Phonon-mode specific contributions to room-temperature superconductivity in atomic hydrogen at high pressures

TL;DR

This study identifies specific phonon modes, particularly $E_u$, as key contributors to achieving room-temperature superconductivity in atomic hydrogen under high pressure, highlighting the importance of mode symmetry in superconductivity.

Contribution

It demonstrates that $E_u$ phonon modes are the primary drivers of high critical temperatures in atomic hydrogen at high pressures, using anisotropic Migdal-Eliashberg theory with ab initio calculations.

Findings

$E_u$ phonon modes dominate the electron-phonon coupling.

Transition temperature increases from 400 to 600 GPa despite reduced total coupling.

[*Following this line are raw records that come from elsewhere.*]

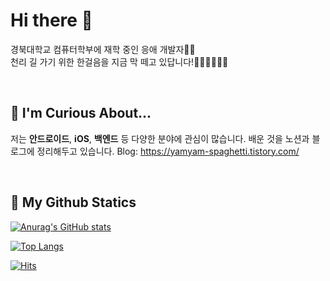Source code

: # Hi there 👋
경북대학교 컴퓨터학부에 재학 중인 응애 개발자👶🏻  
천리 길 가기 위한 한걸음을 지금 막 떼고 있답니다!👩🏻‍🦯👩🏻‍🦯

 <br/>
 
## 📢 I'm Curious About...
저는 **안드로이드**, **iOS**, **백엔드** 등 다양한 분야에 관심이 많습니다.
배운 것을 노션과 블로그에 정리해두고 있습니다.
Blog: https://yamyam-spaghetti.tistory.com/


 <br/>
 
 ## 🔎 My Github Statics
 
[![Anurag's GitHub stats](https://github-readme-stats.vercel.app/api?username=KHyoseon&show_icons=true&locale=kr&hide=stars)](https://github.com/anuraghazra/github-readme-stats)
  
[![Top Langs](https://github-readme-stats.vercel.app/api/top-langs/?username=KHyoseon&layout=compact)](https://github.com/anuraghazra/github-readme-stats)
<!--show_icons=true&title_color=F0FFFF&text_color=F0FFFF&icon_color=00CED1&bg_color=00CED1,7FFFD4,00BFFF,4169E1-->
[![Hits](https://hits.seeyoufarm.com/api/count/incr/badge.svg?url=https%3A%2F%2Fgithub.com%2Fmadplay)](http://hits.seeyoufarm.com)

Enhanced $E_u$ contribution explains the increased $T_c$ at higher pressure.

Abstract

We investigate the role of specific phonon mode symmetries for the room temperature superconductivity in atomic hydrogen under large pressure. Using anisotropic Migdal-Eliashberg theory with ab initio input from density functional theory, we show that the $E_u$ phonon modes are the dominant driving force for obtaining such high critical temperatures. When going from 400 to 600 GPa, we find an increased transition temperature, however, the total electron-phonon coupling strength is counterintuitively reduced. Our analysis reveals that this is due to an enhanced contribution to the coupling strength by the $E_u$ phonon mode.